(Dataset entries)
• • • • •

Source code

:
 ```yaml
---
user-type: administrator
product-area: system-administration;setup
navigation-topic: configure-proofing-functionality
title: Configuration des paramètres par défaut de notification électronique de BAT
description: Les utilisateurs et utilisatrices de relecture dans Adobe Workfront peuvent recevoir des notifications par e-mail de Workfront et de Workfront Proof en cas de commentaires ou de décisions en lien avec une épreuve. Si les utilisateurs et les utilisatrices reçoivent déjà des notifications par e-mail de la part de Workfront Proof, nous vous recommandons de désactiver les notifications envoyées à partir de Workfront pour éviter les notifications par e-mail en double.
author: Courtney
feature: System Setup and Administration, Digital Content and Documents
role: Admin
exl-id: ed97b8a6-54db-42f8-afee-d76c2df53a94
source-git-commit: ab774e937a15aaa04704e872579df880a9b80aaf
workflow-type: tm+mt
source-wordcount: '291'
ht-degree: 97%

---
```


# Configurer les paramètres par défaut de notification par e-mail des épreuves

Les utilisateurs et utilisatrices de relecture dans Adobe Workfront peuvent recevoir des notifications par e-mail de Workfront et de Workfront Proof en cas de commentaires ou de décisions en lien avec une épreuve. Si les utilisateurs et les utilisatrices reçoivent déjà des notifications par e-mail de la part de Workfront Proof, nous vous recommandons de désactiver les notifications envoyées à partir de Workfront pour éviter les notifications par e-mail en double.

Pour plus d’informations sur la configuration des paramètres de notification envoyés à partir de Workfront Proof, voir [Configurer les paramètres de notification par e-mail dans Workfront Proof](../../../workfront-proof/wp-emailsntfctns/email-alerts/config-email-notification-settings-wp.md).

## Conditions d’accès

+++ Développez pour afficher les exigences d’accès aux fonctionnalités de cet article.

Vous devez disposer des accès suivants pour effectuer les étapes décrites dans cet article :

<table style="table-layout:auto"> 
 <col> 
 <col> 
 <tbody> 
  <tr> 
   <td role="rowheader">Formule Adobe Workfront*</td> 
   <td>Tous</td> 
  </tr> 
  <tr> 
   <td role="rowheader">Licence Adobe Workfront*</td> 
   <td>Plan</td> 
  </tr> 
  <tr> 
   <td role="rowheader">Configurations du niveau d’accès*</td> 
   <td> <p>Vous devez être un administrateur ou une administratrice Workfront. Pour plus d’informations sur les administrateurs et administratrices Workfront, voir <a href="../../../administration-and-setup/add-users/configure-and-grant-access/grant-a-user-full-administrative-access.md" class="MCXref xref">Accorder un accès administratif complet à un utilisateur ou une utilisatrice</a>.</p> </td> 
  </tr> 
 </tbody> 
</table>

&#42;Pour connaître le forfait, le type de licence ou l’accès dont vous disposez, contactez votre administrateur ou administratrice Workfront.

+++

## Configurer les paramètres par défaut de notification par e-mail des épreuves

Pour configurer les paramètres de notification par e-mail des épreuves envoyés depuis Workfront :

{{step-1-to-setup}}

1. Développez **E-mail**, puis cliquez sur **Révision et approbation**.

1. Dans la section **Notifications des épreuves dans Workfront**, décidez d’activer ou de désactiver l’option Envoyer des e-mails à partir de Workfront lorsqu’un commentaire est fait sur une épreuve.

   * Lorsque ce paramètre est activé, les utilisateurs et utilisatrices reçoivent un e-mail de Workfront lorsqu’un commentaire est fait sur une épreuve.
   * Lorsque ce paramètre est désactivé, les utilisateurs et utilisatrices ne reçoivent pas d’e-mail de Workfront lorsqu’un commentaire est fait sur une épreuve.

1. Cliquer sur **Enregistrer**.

• • • • •

About this task: Match on "plus" and copy out every line of the entries that contains it.

Written response:
Pour plus d’informations sur la configuration des paramètres de notification envoyés à partir de Workfront Proof, voir [Configurer les paramètres de notification par e-mail dans Workfront Proof](../../../workfront-proof/wp-emailsntfctns/email-alerts/config-email-notification-settings-wp.md).
   <td> <p>Vous devez être un administrateur ou une administratrice Workfront. Pour plus d’informations sur les administrateurs et administratrices Workfront, voir <a href="../../../administration-and-setup/add-users/configure-and-grant-access/grant-a-user-full-administrative-access.md" class="MCXref xref">Accorder un accès administratif complet à un utilisateur ou une utilisatrice</a>.</p> </td> 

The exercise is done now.